**WORK INSTRUCTIONS**
Repeat verbatim, and only, the lines of the data below, beginning at the line that contains "Tato funkce reprezentuje" and stopping after the line that contains "mem obsahuje paměť".

**GIVEN INFORMATION**
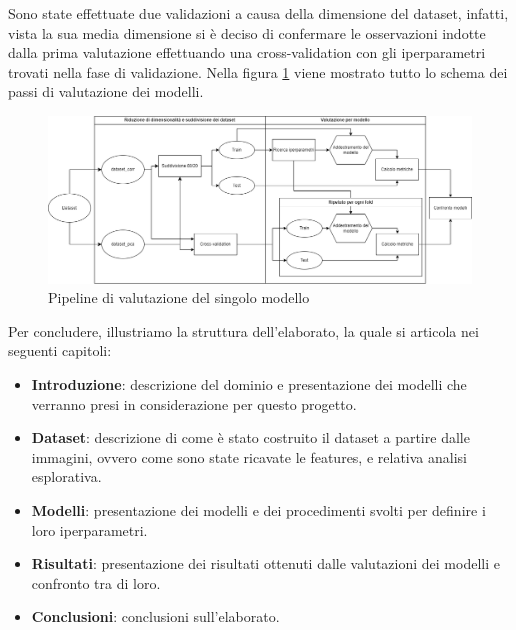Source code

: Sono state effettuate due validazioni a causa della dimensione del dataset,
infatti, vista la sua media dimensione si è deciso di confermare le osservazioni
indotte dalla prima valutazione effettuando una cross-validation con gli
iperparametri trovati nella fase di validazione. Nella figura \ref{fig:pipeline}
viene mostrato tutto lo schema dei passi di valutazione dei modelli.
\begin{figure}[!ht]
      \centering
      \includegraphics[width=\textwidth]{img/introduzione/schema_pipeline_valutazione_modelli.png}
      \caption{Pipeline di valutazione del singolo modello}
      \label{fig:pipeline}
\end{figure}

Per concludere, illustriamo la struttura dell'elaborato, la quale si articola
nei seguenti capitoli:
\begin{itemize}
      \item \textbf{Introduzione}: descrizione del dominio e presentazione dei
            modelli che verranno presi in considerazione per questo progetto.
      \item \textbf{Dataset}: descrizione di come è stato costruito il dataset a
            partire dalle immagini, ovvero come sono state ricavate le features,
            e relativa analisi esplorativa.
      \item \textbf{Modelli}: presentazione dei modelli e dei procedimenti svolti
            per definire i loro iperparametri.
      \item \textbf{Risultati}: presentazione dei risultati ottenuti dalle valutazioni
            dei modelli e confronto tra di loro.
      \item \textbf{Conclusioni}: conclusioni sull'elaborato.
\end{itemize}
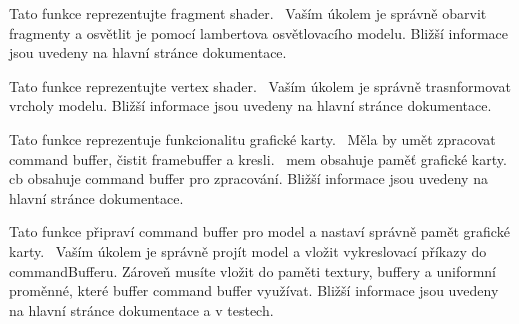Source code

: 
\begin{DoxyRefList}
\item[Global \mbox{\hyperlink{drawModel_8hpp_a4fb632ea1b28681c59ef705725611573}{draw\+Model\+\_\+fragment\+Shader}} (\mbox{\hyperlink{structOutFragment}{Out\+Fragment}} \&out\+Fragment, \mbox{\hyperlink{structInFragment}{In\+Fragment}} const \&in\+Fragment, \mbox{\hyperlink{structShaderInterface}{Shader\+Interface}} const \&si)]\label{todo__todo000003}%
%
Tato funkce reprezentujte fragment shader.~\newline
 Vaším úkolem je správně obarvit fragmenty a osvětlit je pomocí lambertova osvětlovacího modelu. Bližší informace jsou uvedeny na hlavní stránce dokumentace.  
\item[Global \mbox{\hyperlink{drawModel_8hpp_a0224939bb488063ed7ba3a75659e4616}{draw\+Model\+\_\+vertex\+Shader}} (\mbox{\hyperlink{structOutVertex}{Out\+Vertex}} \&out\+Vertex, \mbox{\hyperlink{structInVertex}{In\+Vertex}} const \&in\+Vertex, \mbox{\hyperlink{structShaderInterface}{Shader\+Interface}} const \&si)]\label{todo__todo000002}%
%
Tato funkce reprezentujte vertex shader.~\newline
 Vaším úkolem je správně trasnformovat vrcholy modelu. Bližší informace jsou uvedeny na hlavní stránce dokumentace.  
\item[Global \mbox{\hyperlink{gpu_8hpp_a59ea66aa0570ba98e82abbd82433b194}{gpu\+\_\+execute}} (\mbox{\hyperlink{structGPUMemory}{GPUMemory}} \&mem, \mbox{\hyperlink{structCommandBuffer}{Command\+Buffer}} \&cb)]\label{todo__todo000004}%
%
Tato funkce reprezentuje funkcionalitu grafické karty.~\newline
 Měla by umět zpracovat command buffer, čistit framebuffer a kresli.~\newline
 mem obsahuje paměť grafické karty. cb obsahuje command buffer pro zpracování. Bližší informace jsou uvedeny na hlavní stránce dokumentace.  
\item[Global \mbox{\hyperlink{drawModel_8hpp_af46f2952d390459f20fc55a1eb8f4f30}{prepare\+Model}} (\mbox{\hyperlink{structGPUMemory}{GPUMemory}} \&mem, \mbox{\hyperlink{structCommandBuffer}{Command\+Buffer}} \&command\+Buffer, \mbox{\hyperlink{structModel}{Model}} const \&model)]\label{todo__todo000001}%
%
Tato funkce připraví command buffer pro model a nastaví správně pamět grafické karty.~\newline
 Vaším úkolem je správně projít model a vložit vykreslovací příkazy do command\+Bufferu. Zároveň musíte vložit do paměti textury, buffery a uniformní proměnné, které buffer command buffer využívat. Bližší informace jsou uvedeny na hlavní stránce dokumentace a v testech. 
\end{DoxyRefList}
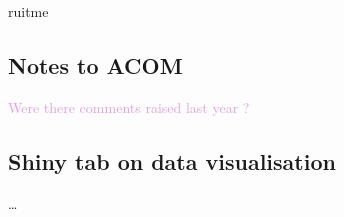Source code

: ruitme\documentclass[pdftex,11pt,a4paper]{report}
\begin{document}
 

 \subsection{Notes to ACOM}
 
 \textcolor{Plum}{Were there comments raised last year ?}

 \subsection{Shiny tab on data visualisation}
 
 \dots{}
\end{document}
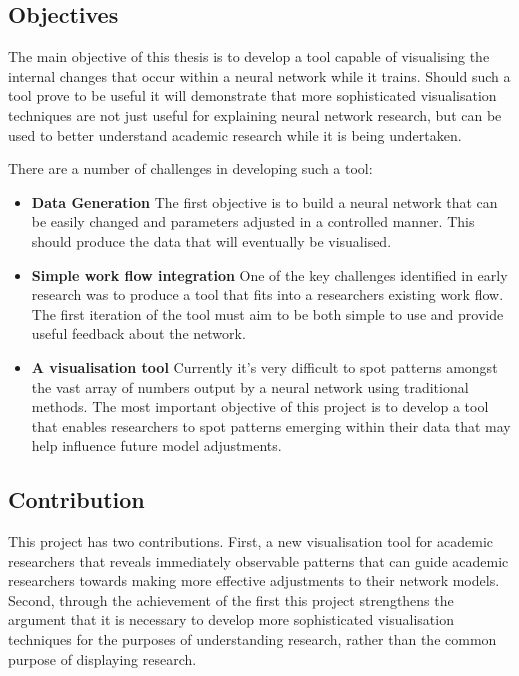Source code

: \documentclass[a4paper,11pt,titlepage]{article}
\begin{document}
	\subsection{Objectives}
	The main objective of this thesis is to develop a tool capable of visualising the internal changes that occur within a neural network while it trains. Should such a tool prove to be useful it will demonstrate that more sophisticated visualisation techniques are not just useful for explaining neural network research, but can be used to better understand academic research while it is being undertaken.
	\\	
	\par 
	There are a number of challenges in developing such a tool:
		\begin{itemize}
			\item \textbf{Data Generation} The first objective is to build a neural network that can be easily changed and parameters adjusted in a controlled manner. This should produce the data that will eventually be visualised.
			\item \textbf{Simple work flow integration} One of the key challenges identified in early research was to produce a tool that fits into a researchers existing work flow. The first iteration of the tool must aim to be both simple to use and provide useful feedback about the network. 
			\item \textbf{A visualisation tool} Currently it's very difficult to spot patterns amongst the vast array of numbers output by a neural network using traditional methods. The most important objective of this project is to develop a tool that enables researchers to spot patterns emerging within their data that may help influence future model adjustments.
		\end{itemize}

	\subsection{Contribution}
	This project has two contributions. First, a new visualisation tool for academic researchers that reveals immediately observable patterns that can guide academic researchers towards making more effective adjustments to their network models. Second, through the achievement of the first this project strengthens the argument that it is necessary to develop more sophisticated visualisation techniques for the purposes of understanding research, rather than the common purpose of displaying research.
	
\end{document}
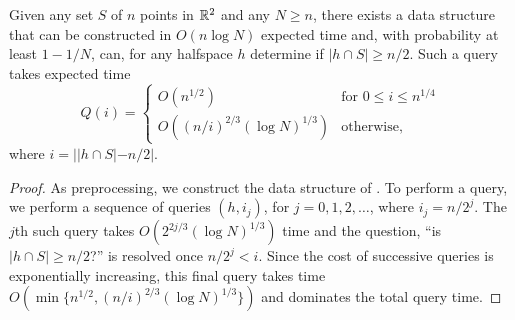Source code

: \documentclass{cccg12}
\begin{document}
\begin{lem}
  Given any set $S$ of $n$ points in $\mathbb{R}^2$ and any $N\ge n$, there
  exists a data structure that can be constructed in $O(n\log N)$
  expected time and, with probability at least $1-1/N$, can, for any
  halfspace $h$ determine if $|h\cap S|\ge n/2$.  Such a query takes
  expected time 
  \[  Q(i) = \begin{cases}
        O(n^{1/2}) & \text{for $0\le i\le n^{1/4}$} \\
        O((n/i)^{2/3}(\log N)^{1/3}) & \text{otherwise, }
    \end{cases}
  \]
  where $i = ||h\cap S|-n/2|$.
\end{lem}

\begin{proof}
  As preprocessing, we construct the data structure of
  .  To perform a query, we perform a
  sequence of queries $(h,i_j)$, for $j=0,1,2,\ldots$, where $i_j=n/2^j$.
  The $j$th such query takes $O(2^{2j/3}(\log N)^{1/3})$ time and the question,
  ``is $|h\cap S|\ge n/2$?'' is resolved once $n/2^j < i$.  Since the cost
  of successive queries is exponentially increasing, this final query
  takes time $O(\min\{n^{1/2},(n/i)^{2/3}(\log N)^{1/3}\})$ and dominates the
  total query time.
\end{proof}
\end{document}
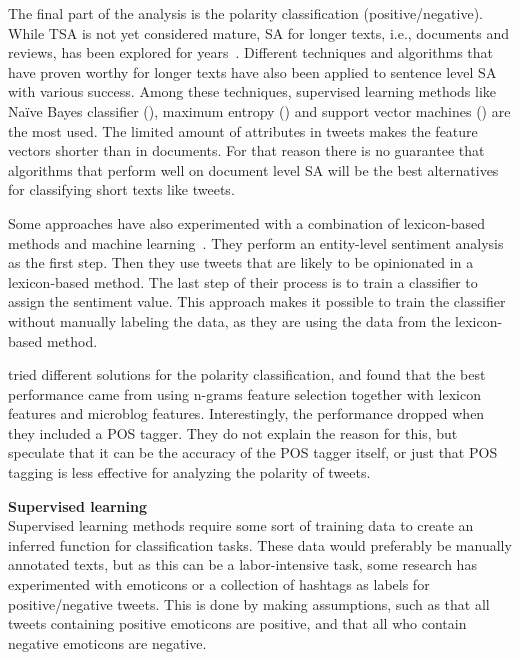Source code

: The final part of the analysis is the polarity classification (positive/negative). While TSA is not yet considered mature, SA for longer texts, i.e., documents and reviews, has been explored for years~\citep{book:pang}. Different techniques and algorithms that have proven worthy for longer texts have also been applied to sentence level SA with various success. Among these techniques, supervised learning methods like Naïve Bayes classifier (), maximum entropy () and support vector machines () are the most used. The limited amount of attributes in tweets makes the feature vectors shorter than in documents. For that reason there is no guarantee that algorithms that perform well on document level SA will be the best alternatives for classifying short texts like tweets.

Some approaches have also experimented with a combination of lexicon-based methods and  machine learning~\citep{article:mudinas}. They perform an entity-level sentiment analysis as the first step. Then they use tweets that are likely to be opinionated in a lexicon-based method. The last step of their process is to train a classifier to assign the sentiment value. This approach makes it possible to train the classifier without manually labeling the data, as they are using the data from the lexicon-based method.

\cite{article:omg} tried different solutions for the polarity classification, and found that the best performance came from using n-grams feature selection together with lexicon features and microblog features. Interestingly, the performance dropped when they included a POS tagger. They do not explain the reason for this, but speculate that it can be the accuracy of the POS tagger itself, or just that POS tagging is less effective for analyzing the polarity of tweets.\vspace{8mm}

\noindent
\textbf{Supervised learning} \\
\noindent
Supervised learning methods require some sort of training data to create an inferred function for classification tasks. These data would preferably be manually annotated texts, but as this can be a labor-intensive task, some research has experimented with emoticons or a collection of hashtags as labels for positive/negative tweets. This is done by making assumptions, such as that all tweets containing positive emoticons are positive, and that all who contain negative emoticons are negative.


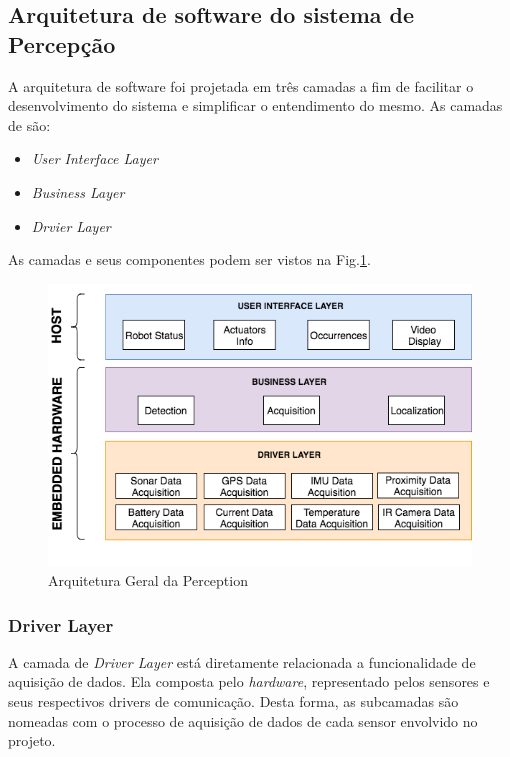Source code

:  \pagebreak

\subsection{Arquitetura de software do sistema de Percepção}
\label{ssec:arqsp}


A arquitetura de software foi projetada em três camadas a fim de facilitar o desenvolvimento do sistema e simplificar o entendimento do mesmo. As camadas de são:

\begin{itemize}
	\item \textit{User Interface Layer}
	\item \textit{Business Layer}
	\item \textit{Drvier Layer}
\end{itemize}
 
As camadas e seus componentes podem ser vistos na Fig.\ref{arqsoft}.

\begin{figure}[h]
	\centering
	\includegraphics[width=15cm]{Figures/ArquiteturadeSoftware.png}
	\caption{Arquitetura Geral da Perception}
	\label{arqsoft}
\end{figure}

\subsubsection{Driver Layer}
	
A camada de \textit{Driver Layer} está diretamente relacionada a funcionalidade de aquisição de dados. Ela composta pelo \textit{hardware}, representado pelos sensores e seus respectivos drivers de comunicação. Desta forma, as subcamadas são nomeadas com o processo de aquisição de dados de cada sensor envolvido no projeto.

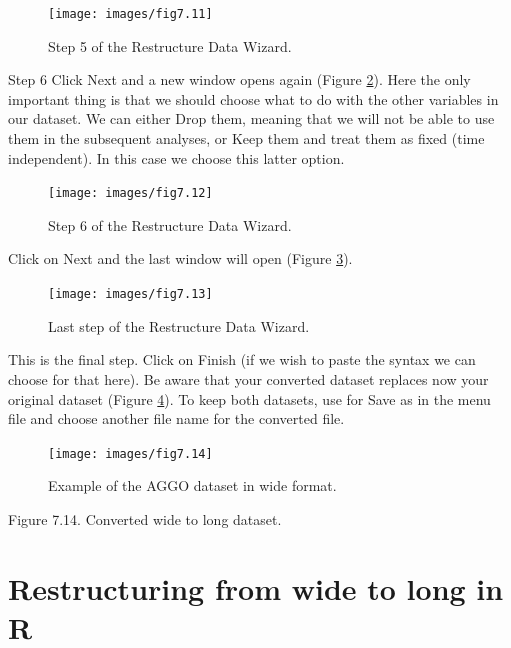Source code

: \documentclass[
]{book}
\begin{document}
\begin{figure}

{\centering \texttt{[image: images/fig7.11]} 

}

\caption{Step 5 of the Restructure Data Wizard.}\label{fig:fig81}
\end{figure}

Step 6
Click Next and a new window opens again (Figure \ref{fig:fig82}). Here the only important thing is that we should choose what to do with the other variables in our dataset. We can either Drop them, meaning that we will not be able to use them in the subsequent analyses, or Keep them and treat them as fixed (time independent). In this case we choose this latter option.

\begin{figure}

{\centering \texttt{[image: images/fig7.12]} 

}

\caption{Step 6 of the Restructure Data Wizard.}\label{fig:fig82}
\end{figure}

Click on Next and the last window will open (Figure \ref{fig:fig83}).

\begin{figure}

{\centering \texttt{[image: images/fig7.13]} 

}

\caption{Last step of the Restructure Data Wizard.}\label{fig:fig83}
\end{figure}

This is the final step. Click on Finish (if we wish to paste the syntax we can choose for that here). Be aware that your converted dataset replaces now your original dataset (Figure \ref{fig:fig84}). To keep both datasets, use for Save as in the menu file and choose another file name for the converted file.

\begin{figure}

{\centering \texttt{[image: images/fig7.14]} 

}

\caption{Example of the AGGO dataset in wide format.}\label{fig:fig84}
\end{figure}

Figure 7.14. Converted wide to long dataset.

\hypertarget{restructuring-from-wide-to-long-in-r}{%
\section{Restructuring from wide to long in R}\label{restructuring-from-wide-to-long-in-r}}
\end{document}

**RESULT OF THE TASK**
Tato funkce reprezentuje funkcionalitu grafické karty.~\newline
 Měla by umět zpracovat command buffer, čistit framebuffer a kresli.~\newline
 mem obsahuje paměť grafické karty. cb obsahuje command buffer pro zpracování. Bližší informace jsou uvedeny na hlavní stránce dokumentace.  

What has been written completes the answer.